### Work required:
Your task is to copy exactly the lines from the line containing "The monitoring itself" through the end of the listing below, with pictures left out.

### Data shown:
----------

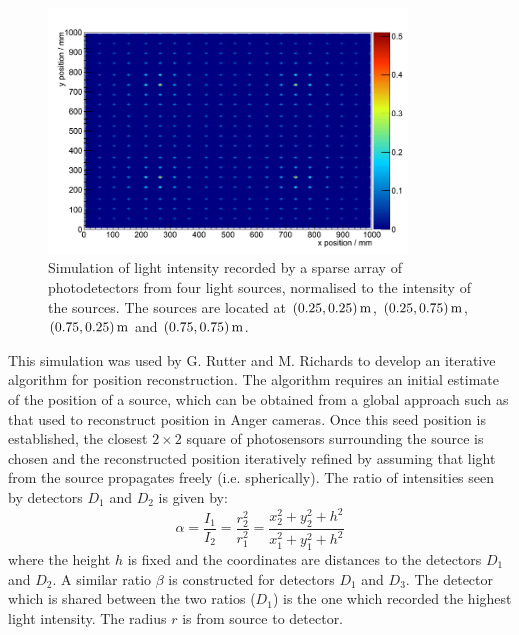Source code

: \begin{figure}
\centering
\includegraphics[width=0.85\textwidth]{chapters/detectorphysics_images/four-sources}
\caption[Simulation of light intensity recorded by a sparse array of photodetectors]{\label{fig:flux-example}Simulation of light intensity recorded by a sparse array of photodetectors from four light sources, normalised to the intensity of the sources. The sources are located at $(0.25, 0.25) \metre$, $(0.25, 0.75) \metre$, $(0.75, 0.25)\metre$ and $(0.75, 0.75) \metre$.} 
\end{figure}

This simulation was used by G. Rutter and M. Richards to develop an iterative algorithm for position reconstruction\citep{Rutter2011}. The algorithm requires an initial estimate of the position of a source, which can be obtained from a global approach such as that used to reconstruct position in Anger cameras\citep{Anger1958}. Once this seed position is established, the closest $2\times 2$ square of photosensors surrounding the source is chosen and the reconstructed position iteratively refined by assuming that light from the source propagates freely (i.e. spherically). The ratio of intensities seen by detectors $D_1$ and $D_2$ is given by\citep{Rutter2011}:
\begin{equation}\label{eqn:ratio-detector-intensities}
\alpha = \frac{I_1}{I_2} = \frac{r_2^2}{r_1^2} = \frac{x_2^2 + y_2^2 + h^2}{x_1^2 + y_1^2 + h^2} 
\end{equation}
where the height $h$ is fixed and the coordinates are distances to the detectors $D_1$ and $D_2$. A similar ratio $\beta$ is constructed for detectors $D_1$ and $D_3$. The detector which is shared between the two ratios ($D_1$) is the one which recorded the highest light intensity. The radius $r$ is from source to detector.

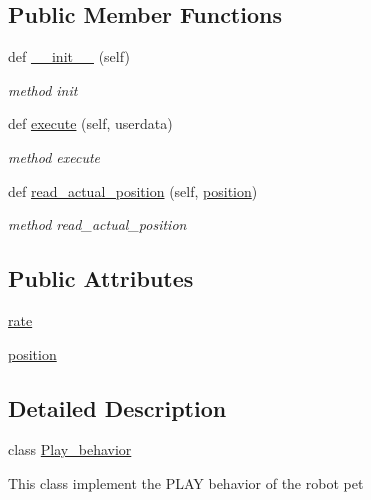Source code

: \subsection*{Public Member Functions}
\begin{DoxyCompactItemize}
\item 
def \hyperlink{classbehavior__manager_1_1Play__behavior_aaa6ce2b1855d0a235e324df41d8519a1}{\+\_\+\+\_\+init\+\_\+\+\_\+} (self)
\begin{DoxyCompactList}\small\item\em method init \end{DoxyCompactList}\item 
def \hyperlink{classbehavior__manager_1_1Play__behavior_a6c5231ed8f406c82e06c741e89b0f666}{execute} (self, userdata)
\begin{DoxyCompactList}\small\item\em method execute \end{DoxyCompactList}\item 
def \hyperlink{classbehavior__manager_1_1Play__behavior_ac6975390035059fb446cd40cc16e80e3}{read\+\_\+actual\+\_\+position} (self, \hyperlink{classbehavior__manager_1_1Play__behavior_a99adc036c844a25d09e636895f55ce33}{position})
\begin{DoxyCompactList}\small\item\em method read\+\_\+actual\+\_\+position \end{DoxyCompactList}\end{DoxyCompactItemize}
\subsection*{Public Attributes}
\begin{DoxyCompactItemize}
\item 
\hyperlink{classbehavior__manager_1_1Play__behavior_af636412228a2da30ad114266cbd121e3}{rate}
\item 
\hyperlink{classbehavior__manager_1_1Play__behavior_a99adc036c844a25d09e636895f55ce33}{position}
\end{DoxyCompactItemize}


\subsection{Detailed Description}
class \hyperlink{classbehavior__manager_1_1Play__behavior}{Play\+\_\+behavior} 

This class implement the P\+L\+AY behavior of the robot pet

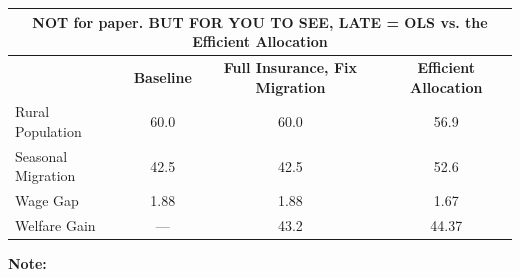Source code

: \documentclass[12pt,pdftex]{article}
\renewcommand{\arraystretch}{1.1}
\begin{document}
\begin{onehalfspacing}
\begin{table}[h!]
\small
\setlength {\tabcolsep}{1.5mm}
\renewcommand{\arraystretch}{2.30}
\begin{center}\label{tb:effecient}
\begin{tabular}{l c c c }
\multicolumn{4}{c}{\normalsize \textbf{NOT for paper. BUT FOR YOU TO SEE, LATE = OLS vs. the Efficient Allocation}}\\
\hline
\hline
\footnotesize   & \footnotesize  \textbf{Baseline} & \footnotesize   \textbf{Full Insurance, Fix Migration} &  \footnotesize \textbf{Efficient Allocation} \\
\cmidrule(lr){2-2} \cmidrule(lr){3-3} \cmidrule(lr){4-4}
\footnotesize  Rural Population  & 60.0  & 60.0   & 56.9      \\
\footnotesize  Seasonal Migration & 42.5   & 42.5 & 52.6 \\
\footnotesize  Wage Gap  & 1.88  & 1.88  & 1.67     \\
\footnotesize Welfare Gain & --- & 43.2 & 44.37 \\
\hline
\end{tabular}
\parbox[c]{6.75in}{\vspace{.1cm}
{\footnotesize \textbf{Note:} }}
\end{center}
\end{table}


\newpage



\newpage






\end{onehalfspacing}
\end{document}
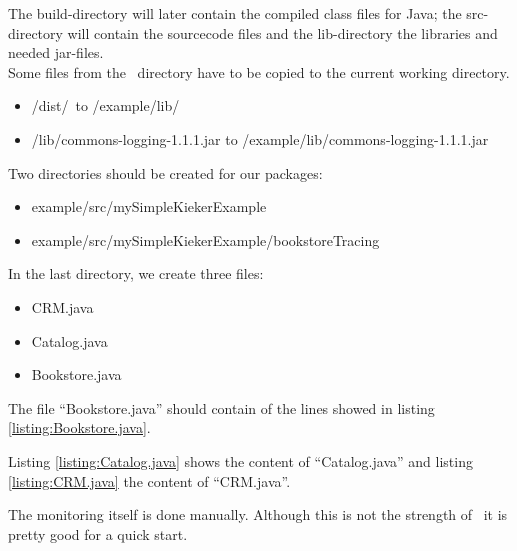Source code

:       The build-directory will later contain the compiled class files for Java; the src-directory will contain the sourcecode files and the lib-directory the libraries and needed jar-files.\\
      Some files from the \Kieker\ directory have to be copied to the current working directory.
      \begin{itemize}
	\item \KiekerDir/dist/\monitoringCtrlJar\ to /example/lib/\monitoringCtrlJar
	\item \KiekerDir/lib/commons-logging-1.1.1.jar to /example/lib/commons-logging-1.1.1.jar
      \end{itemize}
      Two directories should be created for our packages:
      \begin{itemize}
	\item example/src/mySimpleKiekerExample
	\item example/src/mySimpleKiekerExample/bookstoreTracing
      \end{itemize}
      In the last directory, we create three files: 
      \begin{itemize}
	\item CRM.java
	\item Catalog.java
	\item Bookstore.java
      \end{itemize}
      The file ``Bookstore.java'' should contain of the lines showed in listing \ref{listing:Bookstore.java}.
      \setJavaCodeListing
      \lstset{caption=Bookstore.java, label=listing:Bookstore.java}
      
      Listing \ref{listing:Catalog.java} shows the content of ``Catalog.java'' and listing \ref{listing:CRM.java} the content of ``CRM.java''.
      \lstset{caption=Catalog.java, label=listing:Catalog.java}
      
      \lstset{caption=CRM.java, label=listing:CRM.java}
      
      The monitoring itself is done manually. Although this is not the strength of \Kieker\ it is pretty good for a quick start.

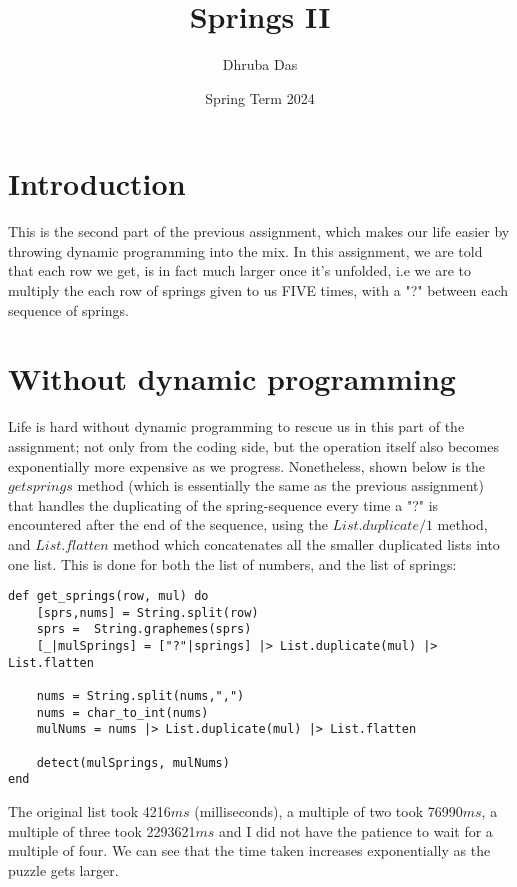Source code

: \documentclass[a4paper,11pt]{article}
\begin{document}
\title{
    \textbf{Springs II}
}
\author{Dhruba Das}
\date{Spring Term 2024}

\maketitle

\section*{Introduction}
This is the second part of the previous assignment, which makes our life easier by throwing dynamic programming into the mix. In this assignment, we are told that each row we get, is in fact much larger once it's unfolded, i.e we are to multiply the each row of springs given to us FIVE times, with a "?" between each sequence of springs.

\section*{Without dynamic programming}
Life is hard without dynamic programming to rescue us in this part of the assignment; not only from the coding side, but the operation itself also becomes exponentially more expensive as we progress. Nonetheless, shown below is the $getsprings$ method (which is essentially the same as the previous assignment) that handles the duplicating of the spring-sequence every time a "?" is encountered after the end of the sequence, using the $List.duplicate/1$ method, and $List.flatten$ method which concatenates all the smaller duplicated lists into one list. This is done for both the list of numbers, and the list of springs:
\begin{verbatim}
def get_springs(row, mul) do
    [sprs,nums] = String.split(row)
    sprs =  String.graphemes(sprs)
    [_|mulSprings] = ["?"|springs] |> List.duplicate(mul) |> List.flatten

    nums = String.split(nums,",")
    nums = char_to_int(nums)
    mulNums = nums |> List.duplicate(mul) |> List.flatten

    detect(mulSprings, mulNums)
end
\end{verbatim}
The original list took 4216$ms$ (milliseconds), a multiple of two took 76990$ms$, a multiple of three took 2293621$ms$ and I did not have the patience to wait for a multiple of four. We can see that the time taken increases exponentially as the puzzle gets larger.
\end{document}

----------

### Answer to this exercise:
      The monitoring itself is done manually. Although this is not the strength of \Kieker\ it is pretty good for a quick start.

Source code

: \documentclass[a4paper,11pt]{article}
\begin{document}
\title{
    \textbf{Springs II}
}
\author{Dhruba Das}
\date{Spring Term 2024}

\maketitle

\section*{Introduction}
This is the second part of the previous assignment, which makes our life easier by throwing dynamic programming into the mix. In this assignment, we are told that each row we get, is in fact much larger once it's unfolded, i.e we are to multiply the each row of springs given to us FIVE times, with a "?" between each sequence of springs.

\section*{Without dynamic programming}
Life is hard without dynamic programming to rescue us in this part of the assignment; not only from the coding side, but the operation itself also becomes exponentially more expensive as we progress. Nonetheless, shown below is the $getsprings$ method (which is essentially the same as the previous assignment) that handles the duplicating of the spring-sequence every time a "?" is encountered after the end of the sequence, using the $List.duplicate/1$ method, and $List.flatten$ method which concatenates all the smaller duplicated lists into one list. This is done for both the list of numbers, and the list of springs:
\begin{verbatim}
def get_springs(row, mul) do
    [sprs,nums] = String.split(row)
    sprs =  String.graphemes(sprs)
    [_|mulSprings] = ["?"|springs] |> List.duplicate(mul) |> List.flatten

    nums = String.split(nums,",")
    nums = char_to_int(nums)
    mulNums = nums |> List.duplicate(mul) |> List.flatten

    detect(mulSprings, mulNums)
end
\end{verbatim}
The original list took 4216$ms$ (milliseconds), a multiple of two took 76990$ms$, a multiple of three took 2293621$ms$ and I did not have the patience to wait for a multiple of four. We can see that the time taken increases exponentially as the puzzle gets larger.
\end{document}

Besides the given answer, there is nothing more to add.